> _DATA RECORDS_:
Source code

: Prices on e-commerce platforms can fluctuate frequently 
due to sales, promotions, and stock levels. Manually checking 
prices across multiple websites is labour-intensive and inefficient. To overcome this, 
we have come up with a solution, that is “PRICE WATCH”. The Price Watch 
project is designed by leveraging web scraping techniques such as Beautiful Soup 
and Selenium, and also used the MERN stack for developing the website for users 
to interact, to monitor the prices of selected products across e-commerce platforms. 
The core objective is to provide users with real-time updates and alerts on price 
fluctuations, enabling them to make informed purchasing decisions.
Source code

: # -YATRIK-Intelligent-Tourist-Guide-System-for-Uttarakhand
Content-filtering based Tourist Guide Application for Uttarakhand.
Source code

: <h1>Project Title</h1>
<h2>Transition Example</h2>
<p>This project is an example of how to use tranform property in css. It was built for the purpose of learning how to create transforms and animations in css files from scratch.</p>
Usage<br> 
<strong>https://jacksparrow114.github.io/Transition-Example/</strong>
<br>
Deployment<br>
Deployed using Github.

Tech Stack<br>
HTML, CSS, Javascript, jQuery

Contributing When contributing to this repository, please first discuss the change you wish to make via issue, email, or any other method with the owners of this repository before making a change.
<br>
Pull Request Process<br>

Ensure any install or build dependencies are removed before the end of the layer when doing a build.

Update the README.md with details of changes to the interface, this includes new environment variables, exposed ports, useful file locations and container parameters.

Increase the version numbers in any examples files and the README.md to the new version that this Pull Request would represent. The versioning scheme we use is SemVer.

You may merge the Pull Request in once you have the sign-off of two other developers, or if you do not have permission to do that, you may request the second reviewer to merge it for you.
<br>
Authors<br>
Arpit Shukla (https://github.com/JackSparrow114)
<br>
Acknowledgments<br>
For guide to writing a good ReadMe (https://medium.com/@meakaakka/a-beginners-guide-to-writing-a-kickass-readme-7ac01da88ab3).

> _PROBLEM TO WORK ON_:
Print the entries once more, character for character.

> _RESPONSE TO THIS TASK_:
Source code

: Prices on e-commerce platforms can fluctuate frequently 
due to sales, promotions, and stock levels. Manually checking 
prices across multiple websites is labour-intensive and inefficient. To overcome this, 
we have come up with a solution, that is “PRICE WATCH”. The Price Watch 
project is designed by leveraging web scraping techniques such as Beautiful Soup 
and Selenium, and also used the MERN stack for developing the website for users 
to interact, to monitor the prices of selected products across e-commerce platforms. 
The core objective is to provide users with real-time updates and alerts on price 
fluctuations, enabling them to make informed purchasing decisions.
Source code

: # -YATRIK-Intelligent-Tourist-Guide-System-for-Uttarakhand
Content-filtering based Tourist Guide Application for Uttarakhand.
Source code

: <h1>Project Title</h1>
<h2>Transition Example</h2>
<p>This project is an example of how to use tranform property in css. It was built for the purpose of learning how to create transforms and animations in css files from scratch.</p>
Usage<br> 
<strong>https://jacksparrow114.github.io/Transition-Example/</strong>
<br>
Deployment<br>
Deployed using Github.

Tech Stack<br>
HTML, CSS, Javascript, jQuery

Contributing When contributing to this repository, please first discuss the change you wish to make via issue, email, or any other method with the owners of this repository before making a change.
<br>
Pull Request Process<br>

Ensure any install or build dependencies are removed before the end of the layer when doing a build.

Update the README.md with details of changes to the interface, this includes new environment variables, exposed ports, useful file locations and container parameters.

Increase the version numbers in any examples files and the README.md to the new version that this Pull Request would represent. The versioning scheme we use is SemVer.

You may merge the Pull Request in once you have the sign-off of two other developers, or if you do not have permission to do that, you may request the second reviewer to merge it for you.
<br>
Authors<br>
Arpit Shukla (https://github.com/JackSparrow114)
<br>
Acknowledgments<br>
For guide to writing a good ReadMe (https://medium.com/@meakaakka/a-beginners-guide-to-writing-a-kickass-readme-7ac01da88ab3).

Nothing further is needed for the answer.